Unabhängige Prüfungen beim ift in Deutschland
Eine Herausforderung sieht Barbezat freilich darin, ein großes Systemhaus, das Profile für Fensterbauer herstellt und vertreibt, von einer Kooperation zu überzeugen. „Verglichen mit großen Unternehmen sind wir schließlich ‚Nobodys‘“, sagt er. Um Kunden zu gewinnen, braucht es also auch einen unabhängigen Segen von oben – und so schickten die Partner ihren „Alpet“-Dämmsteg an das ift Rosenheim, das in der Branche seit Jahrzehnten als Referenz gilt.

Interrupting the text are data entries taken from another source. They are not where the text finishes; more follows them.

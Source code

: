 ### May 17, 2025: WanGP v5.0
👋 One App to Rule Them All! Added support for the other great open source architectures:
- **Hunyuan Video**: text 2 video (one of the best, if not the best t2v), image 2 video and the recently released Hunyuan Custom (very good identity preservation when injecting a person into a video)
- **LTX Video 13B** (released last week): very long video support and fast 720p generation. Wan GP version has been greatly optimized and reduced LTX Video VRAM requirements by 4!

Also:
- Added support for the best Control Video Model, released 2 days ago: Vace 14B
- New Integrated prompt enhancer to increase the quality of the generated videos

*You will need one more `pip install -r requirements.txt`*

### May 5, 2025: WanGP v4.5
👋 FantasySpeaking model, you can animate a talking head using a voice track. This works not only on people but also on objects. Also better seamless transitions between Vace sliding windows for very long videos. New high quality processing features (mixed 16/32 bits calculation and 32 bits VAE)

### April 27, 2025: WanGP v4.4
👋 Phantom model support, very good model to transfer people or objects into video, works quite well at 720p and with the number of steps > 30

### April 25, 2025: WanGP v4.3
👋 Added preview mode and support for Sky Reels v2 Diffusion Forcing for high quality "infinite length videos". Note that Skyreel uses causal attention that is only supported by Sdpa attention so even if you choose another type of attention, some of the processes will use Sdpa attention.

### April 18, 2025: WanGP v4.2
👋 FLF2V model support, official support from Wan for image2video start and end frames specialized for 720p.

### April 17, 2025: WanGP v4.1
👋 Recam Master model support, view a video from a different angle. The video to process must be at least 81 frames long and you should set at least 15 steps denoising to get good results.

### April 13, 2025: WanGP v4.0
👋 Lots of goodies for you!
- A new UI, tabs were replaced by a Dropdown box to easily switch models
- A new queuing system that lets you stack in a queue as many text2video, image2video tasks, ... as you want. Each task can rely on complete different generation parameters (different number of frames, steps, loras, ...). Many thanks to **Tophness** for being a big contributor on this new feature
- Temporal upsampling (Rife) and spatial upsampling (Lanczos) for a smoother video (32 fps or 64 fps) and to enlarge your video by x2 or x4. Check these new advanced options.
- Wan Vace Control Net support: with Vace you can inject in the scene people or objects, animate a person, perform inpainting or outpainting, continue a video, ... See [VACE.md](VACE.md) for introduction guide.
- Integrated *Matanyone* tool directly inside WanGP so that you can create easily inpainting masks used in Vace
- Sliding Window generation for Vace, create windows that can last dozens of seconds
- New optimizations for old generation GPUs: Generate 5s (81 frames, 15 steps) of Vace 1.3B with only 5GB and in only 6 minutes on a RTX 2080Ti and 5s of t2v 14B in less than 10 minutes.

Die Fachleute dort wiederholten die Schweizer Versuche, und setzen die Prototyen auch Brandversuchen, Bruchtests und anderen Belastungen aus. Mittlerweile liegen laut Frank Hochuli offizielle Zertifizierungen zum Brandverhalten und zur statischen Belastbarkeit vor; nur das Attest zur Wärmedämmung steht noch aus – wegen geringfügiger Differenzen bei einzelnen Messwerten, die an den positiven Resultaten freilich nichts ändern würden, so der Ingenieur.

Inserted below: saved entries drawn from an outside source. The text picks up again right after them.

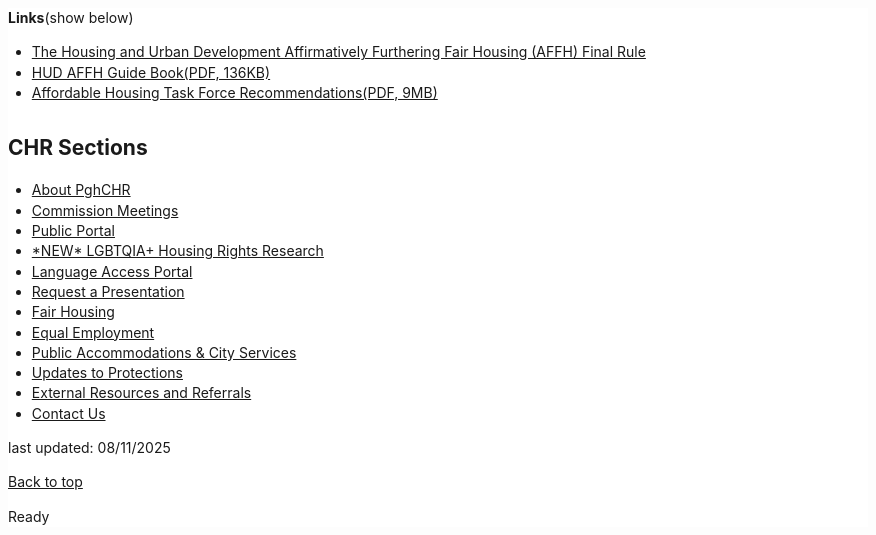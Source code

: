 **Links**(show below)

- [The Housing and Urban Development Affirmatively Furthering Fair Housing (AFFH) Final Rule](https://www.hudexchange.info/programs/affh/)
- [HUD AFFH Guide Book(PDF, 136KB)](https://www.pittsburghpa.gov/files/assets/city/v/1/bac/documents/affh/21065_affh_quick_reference_guide.pdf)
- [Affordable Housing Task Force Recommendations(PDF, 9MB)](https://www.pittsburghpa.gov/files/assets/city/v/1/bac/documents/affh/affordable_housing_task_force_recommendations.pdf)

## CHR Sections

- [About PghCHR](https://www.pittsburghpa.gov/City-Government/Boards-Authorities-Commissions/List-of-Boards-Authorities-Commissions/Commission-on-Human-Relations/About-PghCHR)
- [Commission Meetings](https://www.pittsburghpa.gov/City-Government/Boards-Authorities-Commissions/List-of-Boards-Authorities-Commissions/Commission-on-Human-Relations/Commission-Meetings)
- [Public Portal](https://www.pittsburghpa.gov/City-Government/Boards-Authorities-Commissions/List-of-Boards-Authorities-Commissions/Commission-on-Human-Relations/Public-Portal)
- [\*NEW\* LGBTQIA+ Housing Rights Research](https://www.pittsburghpa.gov/City-Government/Boards-Authorities-Commissions/List-of-Boards-Authorities-Commissions/Commission-on-Human-Relations/LGBTQIA-Housing-Rights-Research)
- [Language Access Portal](https://www.pittsburghpa.gov/City-Government/Boards-Authorities-Commissions/List-of-Boards-Authorities-Commissions/Commission-on-Human-Relations/Language-Access-Portal)
- [Request a Presentation](https://www.pittsburghpa.gov/City-Government/Boards-Authorities-Commissions/List-of-Boards-Authorities-Commissions/Commission-on-Human-Relations/Request-a-Presentation)
- [Fair Housing](https://www.pittsburghpa.gov/City-Government/Boards-Authorities-Commissions/List-of-Boards-Authorities-Commissions/Commission-on-Human-Relations/Fair-Housing)
- [Equal Employment](https://www.pittsburghpa.gov/City-Government/Boards-Authorities-Commissions/List-of-Boards-Authorities-Commissions/Commission-on-Human-Relations/Equal-Employment)
- [Public Accommodations & City Services](https://www.pittsburghpa.gov/$b9015858-988c-48a4-9473-7c1903df083e4$/City-Government/Boards-Authorities-Commissions/List-of-Boards-Authorities-Commissions/Commission-on-Human-Relations/Public-Accommodations-City-Services)
- [Updates to Protections](https://www.pittsburghpa.gov/City-Government/Boards-Authorities-Commissions/List-of-Boards-Authorities-Commissions/Commission-on-Human-Relations/Updates-to-Protections)
- [External Resources and Referrals](https://www.pittsburghpa.gov/City-Government/Boards-Authorities-Commissions/List-of-Boards-Authorities-Commissions/Commission-on-Human-Relations/External-Resources-and-Referrals)
- [Contact Us](https://www.pittsburghpa.gov/City-Government/Boards-Authorities-Commissions/List-of-Boards-Authorities-Commissions/Commission-on-Human-Relations/Contact-Us)

last updated: 08/11/2025

[Back to top](https://www.pittsburghpa.gov/City-Government/Boards-Authorities-Commissions/List-of-Boards-Authorities-Commissions/Commission-on-Human-Relations/Fair-Housing#body-top)

Ready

Umweltfreundlicher mit geringem Aufwand
Wie würde sich der neue Dämmsteg im Gesamtsystem mitsamt Glasscheiben, Aluprofilen, Dichtungen und allen anderen Details auswirken? Verglichen mit heutigen High-End-Ausführungen ließe sich die Wärmdämmung, etwa in einem neuen Bürogebäude, durchaus um bis zu einem Fünftel verbessern, schätzt Hochuli. Und weil der Steg mit seinem „Schwalbenschwanz“ als Montage-Anschluss mit allen gängigen Systemen kompatibel ist, könne man bestehende Lösungen damit relativ einfach upgraden – zum Beispiel für hohe Anforderung nach Passivhaus-Standards. „Das schafft man mit Aluminiumprofilen heutzutage ja nur mit größter Mühe“, sagt er, „unser System würde das sicher erleichtern.“
Detaillierte Tests würden die Fabrikanten dann auch selbst übernehmen, in ihren eigenen Labors mit den eigenen Profilsystemen. Gespräche dazu finden bereits statt, so der Entwickler: „Ich bin auf jeden Fall optimistisch!“, sagt er. „Sonst hätte ich ja kaum eine Firma gegründet, um unsere Idee auf den Markt zu bringen.“ Ein Alleingang wird der weitere Weg dennoch nicht: Die Empa-Fachleute werden den Dämmsteg nach der jahrelangen Betreuung auch weiterhin mit ihrem Knowhow begleiten.